Geoffrey Hill - Clavics



Geoffrey Hill, Clavics (Enitharmon)

I wonder who frames the prices on poetry events for Paddy Power bookmakers. They made Clavics 13/8 favourite for the Forward Prize, ahead of Sean O'Brien who had an unbeaten record at the distance and some other very worthy collections. It could only have been done on the basis of career achievement and 'stature' or reputation. The prize could never have gone to Hill on this form. It was like making Corinthian Casuals favourites for the F.A. Cup.
In his wonderful performance last weekend, Prof. Hill explained his long held admiration for the cover illustration and all but said he wrote the book so that he could make use of it. The other element that has made him so prolific in old age is that the adherence to strict formal requirements help him to produce poems as a knid of midwife to bring forth the work from inside him.
It shows. The form here dictates a disjointed, unpretty poetry that is forced into highly demanding rhyme forms and lines that serve mainly to demonstrate how difficult it is to do. Hill refers us to Herbert's poem Easter Wings, a model of shape but also of diction and syntax, but Herbert's lines fit perfectly into the design whereas in several places Hill's are adjusted by spacing and typography to stretch or bend themselves to his chosen template.
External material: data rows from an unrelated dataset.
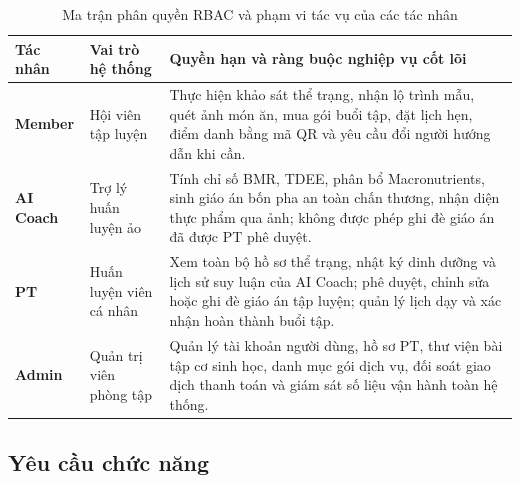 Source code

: \begin{table}[htbp]
\centering
\caption{Ma trận phân quyền RBAC và phạm vi tác vụ của các tác nhân}
\label{tab:rbac}
\begin{tabularx}{\textwidth}{l >{\raggedright\arraybackslash}p{3.4cm} >{\raggedright\arraybackslash}X}
    \toprule
    \textbf{Tác nhân} & \textbf{Vai trò hệ thống} & \textbf{Quyền hạn và ràng buộc nghiệp vụ cốt lõi} \\
    \midrule
    \textbf{Member} & Hội viên tập luyện & Thực hiện khảo sát thể trạng, nhận lộ trình mẫu, quét ảnh món ăn, mua gói buổi tập, đặt lịch hẹn, điểm danh bằng mã QR và yêu cầu đổi người hướng dẫn khi cần. \\
    \textbf{AI Coach} & Trợ lý huấn luyện ảo & Tính chỉ số BMR, TDEE, phân bổ Macronutrients, sinh giáo án bốn pha an toàn chấn thương, nhận diện thực phẩm qua ảnh; không được phép ghi đè giáo án đã được PT phê duyệt. \\
    \textbf{PT} & Huấn luyện viên cá nhân & Xem toàn bộ hồ sơ thể trạng, nhật ký dinh dưỡng và lịch sử suy luận của AI Coach; phê duyệt, chỉnh sửa hoặc ghi đè giáo án tập luyện; quản lý lịch dạy và xác nhận hoàn thành buổi tập. \\
    \textbf{Admin} & Quản trị viên phòng tập & Quản lý tài khoản người dùng, hồ sơ PT, thư viện bài tập cơ sinh học, danh mục gói dịch vụ, đối soát giao dịch thanh toán và giám sát số liệu vận hành toàn hệ thống. \\
    \bottomrule
\end{tabularx}
\end{table}

\subsection{Yêu cầu chức năng}
\label{subsec:yeucau_chucnang}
None of this seems to be justified, as it were; it is stricture and discipline entirely for its own sake. It is not so much unproductive as counter-productive.
As a tribute to William Lawes, the C17th composer who was killed at the Battle of Chester, 'clavics', it says here, is 'the science or alchemy of keys', so musical keys, then, we can assume is meant. It's not all about Lawes, but, as one would expect from one as expressly difficult as Hill, much more widely referential. If I can't buy the aesthetics of the project, I can take some pleasure in moments and lines, glimpses of Hill's gravely disconsolate view that the world, or more specifically, England, isn't quite what he would like it to be. I doubt if it ever would have been.
In 3, he plays on the name in fashionably Elizabethan-Jacobean ways,
As good epitaphs go Will Lawes is slain
Permit me, sire, is slain by such whose wills
                      Be laws

and, in 9, he ends on the memorable and ever true reflection that,
England rides rich on loss.

And in 26, as Lawes is killed in battle,
                  How your rutter-
        Kin dabbles in these tacky shows.
where a genuinely fine, edgy music transcends its meaning. If only more of the book had been like this. Hill's distemper might be better suited to a freer line but, presumably, that happened in his previous books more than in this one.
The reading last week was a great event and also included poems from other books than this but it was more exciting and satisfying to hear him talk about his work than read it. That wouldn't be said of, say, Bach or Mozart, however much one would love to hear them talk about their music.
Clavics was a false favourite for the Forward Prize and even in the summer I realized that sufficiently to oppose it in the betting. It's just that the judges preferred one of the other books to my choice.